☆ コンピュータの原理を勉強しよう ☆

井出薫

 シンドラー社のエレベータが以前プログラムのミスが原因で何度か事故を起こしていたと報じられている。同社は、今回の死亡事故とは無関係だと説明しているが、感情のないプログラムで制御されている機械の恐ろしさを思い知らされる出来事だ。

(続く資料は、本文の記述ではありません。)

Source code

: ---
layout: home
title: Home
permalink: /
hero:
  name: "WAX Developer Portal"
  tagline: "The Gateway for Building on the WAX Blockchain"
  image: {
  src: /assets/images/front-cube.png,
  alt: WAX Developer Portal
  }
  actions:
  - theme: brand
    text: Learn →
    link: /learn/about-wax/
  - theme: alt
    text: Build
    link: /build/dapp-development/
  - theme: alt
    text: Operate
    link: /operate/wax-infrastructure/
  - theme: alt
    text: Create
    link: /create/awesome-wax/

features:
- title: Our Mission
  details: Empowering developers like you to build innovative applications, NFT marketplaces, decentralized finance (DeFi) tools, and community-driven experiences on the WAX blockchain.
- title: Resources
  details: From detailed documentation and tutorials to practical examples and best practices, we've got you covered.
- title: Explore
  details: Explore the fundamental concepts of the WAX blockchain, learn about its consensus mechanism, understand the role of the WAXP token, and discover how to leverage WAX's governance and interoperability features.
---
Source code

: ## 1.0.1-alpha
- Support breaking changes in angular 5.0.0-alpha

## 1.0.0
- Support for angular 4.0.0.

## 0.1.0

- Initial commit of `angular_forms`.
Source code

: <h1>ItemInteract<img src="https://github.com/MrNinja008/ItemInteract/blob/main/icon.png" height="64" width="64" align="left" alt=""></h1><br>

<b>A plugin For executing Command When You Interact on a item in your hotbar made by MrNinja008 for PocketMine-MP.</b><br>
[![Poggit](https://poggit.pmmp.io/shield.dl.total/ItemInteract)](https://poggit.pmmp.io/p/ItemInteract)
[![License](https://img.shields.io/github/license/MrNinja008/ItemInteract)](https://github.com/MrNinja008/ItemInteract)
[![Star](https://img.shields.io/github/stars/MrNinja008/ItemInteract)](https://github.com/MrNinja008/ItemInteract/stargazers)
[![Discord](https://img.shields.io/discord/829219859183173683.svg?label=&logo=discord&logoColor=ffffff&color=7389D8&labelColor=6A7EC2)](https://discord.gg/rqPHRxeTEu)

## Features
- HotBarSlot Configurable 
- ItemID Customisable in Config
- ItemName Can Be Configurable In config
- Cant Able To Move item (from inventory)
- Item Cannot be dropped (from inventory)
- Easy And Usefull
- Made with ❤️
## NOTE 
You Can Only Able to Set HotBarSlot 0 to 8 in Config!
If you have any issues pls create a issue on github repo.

 エレベータの制御に限らず、現代社会ではいたるところにコンピュータが浸透して、あらゆるものがコンピュータ制御されている。コンピュータがトラブルを起こすと、電車の運転は不可能になり、航空機の離発着もままならなくなる。銀行から預金を引き出すことも、クレジットカードを使うこともできない。幸か不幸か、世界中のコンピュータのほとんどは独立して動いているから、一斉にコンピュータが故障するということはない。しかし、インターネットの普及で、コンピュータの相互結合は強まっている。情報漏洩の頻発やウィルス・スパイウエアの蔓延などは、その象徴だと言えよう。

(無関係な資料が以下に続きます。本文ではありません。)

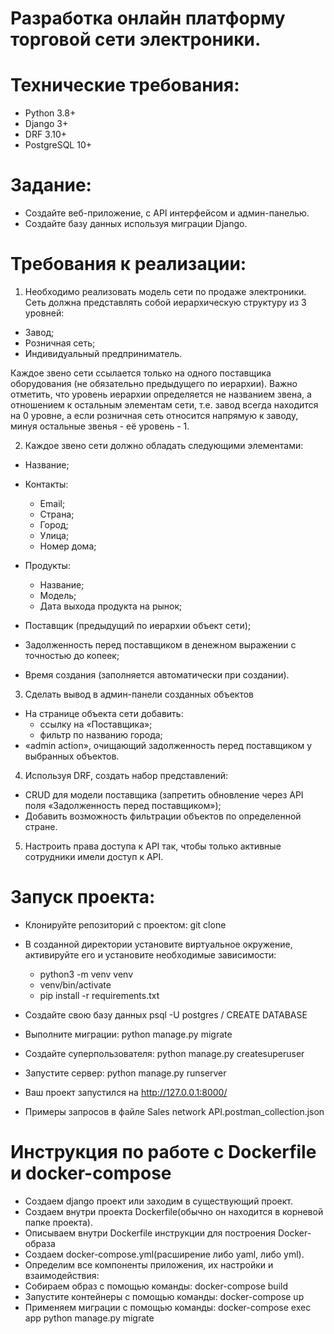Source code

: # Разработка онлайн платформу торговой сети электроники.

# Технические требования:

- Python 3.8+
- Django 3+
- DRF 3.10+
- PostgreSQL 10+

# Задание:

- Создайте веб-приложение, с API интерфейсом и админ-панелью.
- Создайте базу данных используя миграции Django.

# Требования к реализации:

1) Необходимо реализовать модель сети по продаже электроники.
   Сеть должна представлять собой иерархическую структуру из 3 уровней:

- Завод;
- Розничная сеть;
- Индивидуальный предприниматель.

Каждое звено сети ссылается только на одного поставщика оборудования (не обязательно предыдущего по иерархии).
Важно отметить, что уровень иерархии определяется не названием звена, а отношением к остальным элементам сети,
т.е. завод всегда находится на 0 уровне, а если розничная сеть относится напрямую к заводу,
минуя остальные звенья - её уровень - 1.

2) Каждое звено сети должно обладать следующими элементами:

- Название;

- Контакты:  
  - Email;  
  - Страна;  
  - Город;  
  - Улица;  
  - Номер дома;
- Продукты:  
  - Название;  
  - Модель;  
  - Дата выхода продукта на рынок;
- Поставщик (предыдущий по иерархии объект сети);
- Задолженность перед поставщиком в денежном выражении с точностью до копеек;
- Время создания (заполняется автоматически при создании).

3) Сделать вывод в админ-панели созданных объектов  
- На странице объекта сети добавить:  
     - ссылку на «Поставщика»;    
     - фильтр по названию города;  
- «admin action», очищающий задолженность перед поставщиком у выбранных объектов.

4) Используя DRF, создать набор представлений:
- CRUD для модели поставщика (запретить обновление через API поля «Задолженность перед поставщиком»);
- Добавить возможность фильтрации объектов по определенной стране.  

5) Настроить права доступа к API так, чтобы только активные сотрудники имели доступ к API.

# Запуск проекта:
- Клонируйте репозиторий с проектом:
git clone

- В созданной директории установите виртуальное окружение, активируйте его и установите необходимые зависимости:
    - python3 -m venv venv
    - venv/bin/activate
    - pip install -r requirements.txt

- Создайте свою базу данных psql -U postgres / CREATE DATABASE

- Выполните миграции: python manage.py migrate

- Создайте суперпользователя: python manage.py createsuperuser

- Запустите сервер: python manage.py runserver

- Ваш проект запустился на http://127.0.0.1:8000/
- Примеры запросов в файле Sales network API.postman_collection.json

# Инструкция по работе с Dockerfile и docker-compose
- Создаем django проект или заходим в существующий проект.
- Создаем внутри проекта Dockerfile(обычно он находится в корневой папке проекта).
- Описываем внутри Dockerfile инструкции для построения Docker-образа
- Создаем docker-compose.yml(расширение либо yaml, либо yml).
- Определим все компоненты приложения, их настройки и взаимодействия:
- Cобираем образ с помощью команды: docker-compose build
- Запустите контейнеры с помощью команды: docker-compose up
- Применяем миграции с помощью команды: docker-compose exec app python manage.py migrate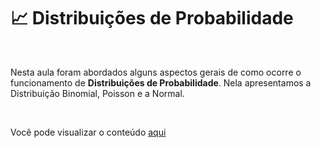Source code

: # 📈 Distribuições de Probabilidade 

<br>

Nesta aula foram abordados alguns aspectos gerais de como ocorre o funcionamento de **Distribuições de Probabilidade**. Nela apresentamos a 
Distribuição Binomial, Poisson e a Normal. 

<br>

Você pode visualizar o conteúdo [aqui]()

 ところがこれだけコンピュータが普及しているにも拘わらず、人々はコンピュータのことを恐ろしいくらい知らない。20世紀初め、マックス・ウェーバーは「現代人の合理主義とは、世界は合理的に動いているはずだという信仰に過ぎない」と警告したが、ウェーバーが亡くなってから86年も経つのに、状況はほとんど変わっていない。いや寧ろその間の科学技術の目覚しい進歩とその普及は、益々人々の合理主義を盲目的なものと化している。

 「コンピュータはどうやって動いているのか」、「CPU、メモリー、ハードディスク、入出力装置、これらはどのように連携をとって動作しているのか」こういう質問をされて、まともに答えられる人は10人に1人もいないだろう。現代の日本社会に多大な影響を持つ閣僚の皆様に、こういう質問をしたときに答えられる人はどれだけいるだろう。たぶん数人しかいないだろう。

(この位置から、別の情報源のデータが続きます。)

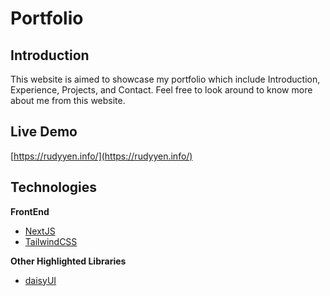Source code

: # Portfolio
## Introduction
This website is aimed to showcase my portfolio which include Introduction, Experience, Projects, and Contact. Feel free to look around to know more about me from this website.

## Live Demo
[https://rudyyen.info/](https://rudyyen.info/)
## Technologies
**FrontEnd**
* [NextJS](https://nextjs.org/)
* [TailwindCSS](https://tailwindcss.com/)

**Other Highlighted Libraries**
* [daisyUI](https://daisyui.com/)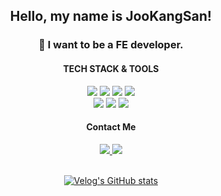 
<div align=center>

## Hello, my name is JooKangSan!
### 🌱 I want to be a FE developer.
 
 <h4> TECH STACK & TOOLS </h4>
  <img src="https://img.shields.io/badge/HTML5-E34F26?style=flat-square&logo=HTML5&logoColor=white">
  <img src="https://img.shields.io/badge/JavaScript-F7DF1E?style=flat-square&logo=JavaScript&logoColor=white"/>
  <img src="https://img.shields.io/badge/CSS3-1572B6?style=flat-square&logo=CSS3&logoColor=white">
  <img src="https://img.shields.io/badge/React-61DAFB?style=flat-square&logo=React&logoColor=white"/>
  <br/>
  <img src="https://img.shields.io/badge/TypeScript-3178C6?style=flat-square&logo=TypeScript&logoColor=white" />
  <img src="https://img.shields.io/badge/NEXT.js-000000?style=flat-square&logo=NEXT.jst&logoColor=white" />
  <img src="https://img.shields.io/badge/React-Query-FF4154?style=flat-square&logo=React-Query&logoColor=white" />

 <h4> Contact Me </h4>
  <a href="mailto:you04042@gmail.com" target="_blank">
    <img src="https://img.shields.io/badge/you04042-EA4335?style=flat-square&logo=Gmail&logoColor=white"/>
  </a>
    <a href="https://velog.io/@jookangsan/posts" target="_blank">
  <img src="http://img.shields.io/badge/-Velog-black?style=flat-square&logo=velog&link=https://velog.io/@jookangsan/posts"/>
  </a>
<br/>
<br/>

[![Velog's GitHub stats](https://velog-readme-stats.vercel.app/api?name=jookangsan)](https://velog.io/@jookangsan/posts)

</div>
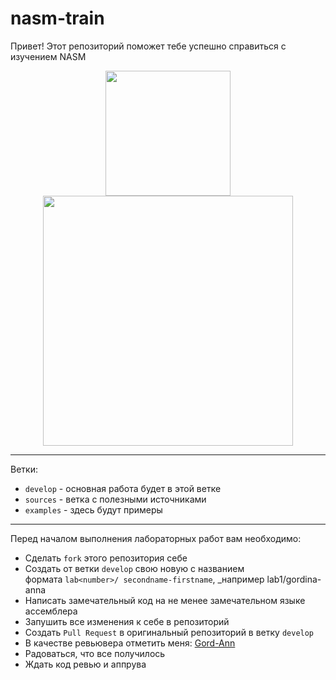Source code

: # nasm-train

Привет! Этот репозиторий поможет тебе успешно справиться с изучением NASM

<div id="header" align="center">
  <img src="https://media.giphy.com/media/mYhd1NHQkHmZLiqN7M/giphy.gif" width=200"/>
</div>
<div id="header" align="center">
  <img src="https://programmerhumor.io/wp-content/uploads/2023/01/programmerhumor-io-programming-memes-8fdd629f6740672.jpg" width=400"/>
</div>

---
Ветки:
- ``develop`` - основная работа будет в этой ветке
- ``sources`` - ветка с полезными источниками
- ``examples`` - здесь будут примеры

---
Перед началом выполнения лабораторных работ вам необходимо:
- Сделать  ``fork``  этого репозитория себе
- Создать от ветки `develop` свою новую с названием формата `lab<number>/ secondname-firstname`, _например lab1/gordina-anna
- Написать замечательный код на не менее замечательном языке ассемблера
- Запушить все изменения к себе в репозиторий
- Создать ``Pull Request`` в оригинальный репозиторий в ветку ``develop``
- В качестве ревьювера отметить меня: [Gord-Ann](https://github.com/Gord-Ann) 
- Радоваться, что все получилось
- Ждать код ревью и аппрува
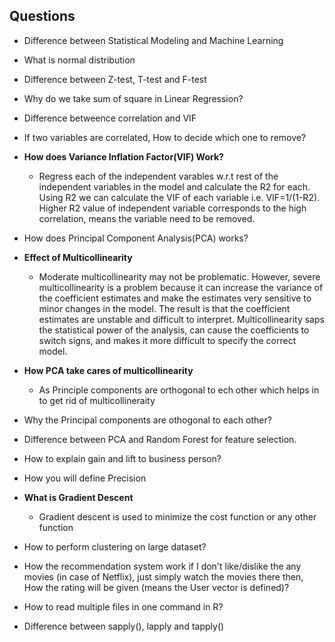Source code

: ## Questions

- Difference between Statistical Modeling and Machine Learning
- What is normal distribution
- Difference between Z-test, T-test and F-test
- Why do we take sum of square in Linear Regression?
- Difference betweence correlation and VIF
- If two variables are correlated, How to decide which one to remove?

- **How does Variance Inflation Factor(VIF) Work?**
  - Regress each of the independent varables w.r.t rest of the independent variables in the model and calculate the R2 for each. Using R2 we can calculate the VIF of each variable i.e. VIF=1/(1-R2). Higher R2 value of independent variable corresponds to the high correlation, means the variable need to be removed.
  
- How does Principal Component Analysis(PCA) works?
- **Effect of Multicollinearity**
  - Moderate multicollinearity may not be problematic. However, severe multicollinearity is a problem because it can increase the variance of the coefficient estimates and make the estimates very sensitive to minor changes in the model. The result is that the coefficient estimates are unstable and difficult to interpret. Multicollinearity saps the statistical power of the analysis, can cause the coefficients to switch signs, and makes it more difficult to specify the correct model.
  
- **How PCA take cares of multicollinearity**
  - As Principle components are orthogonal to ech other which helps in to get rid of multicollineraity
  
- Why the Principal components are othogonal to each other?
- Difference between PCA and Random Forest for feature selection.
- How to explain gain and lift to business person?
- How you will define Precision
- **What is Gradient Descent**
  - Gradient descent is used to minimize the cost function or any other function

- How to perform clustering on large dataset?
- How the recommendation system work if I don't like/dislike the any movies (in case of Netflix), just simply watch the movies there then, How the rating will be given (means the User vector is defined)?



- How to read multiple files in one command in R?
- Difference between sapply(), lapply and tapply()





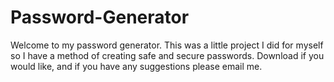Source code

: # Password-Generator
Welcome to my password generator. This was a little project I did for myself so I have a method of creating safe and secure passwords. 
Download if you would like, and if you have any suggestions please email me.
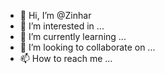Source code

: - 👋 Hi, I’m @Zinhar
- 👀 I’m interested in ...
- 🌱 I’m currently learning ...
- 💞️ I’m looking to collaborate on ...
- 📫 How to reach me ...

<!---
Zinhar/Zinhar is a ✨ special ✨ repository because its `README.md` (this file) appears on your GitHub profile.
You can click the Preview link to take a look at your changes.
--->
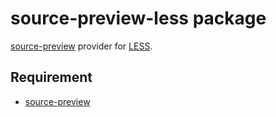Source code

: # source-preview-less package

[source-preview] provider for [LESS].

## Requirement

* [source-preview]


[source-preview]:		https://atom.io/packages/source-preview
[less]:							http://lesscss.org
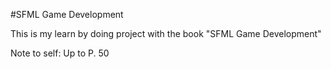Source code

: #SFML Game Development 

This is my learn by doing project with the book "SFML Game Development"

Note to self: Up to P. 50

 もちろん、こういう質問に答えられないからといって閣僚の資質が問われることはない。知らないからといって、誰も恥じることはない。科学技術と産業が進歩すれば、私たちの身のまわりは、それがどのように動いているか分からないものだらけになるのは当然のなりゆきだ。いくら教育課程を充実させても、書籍やネットや社会人向け教室で知識を提供しても、人の脳に収まる情報量は限られている。いまの時代、どんな天才でも、どんな博識な人でも、知っていることより知らないことの方が遥かに多い。斯く言う筆者も、ときたま上の質問には何とか答えられるが、身の周りにある機械がどのように動いているのか、ほとんど知らない。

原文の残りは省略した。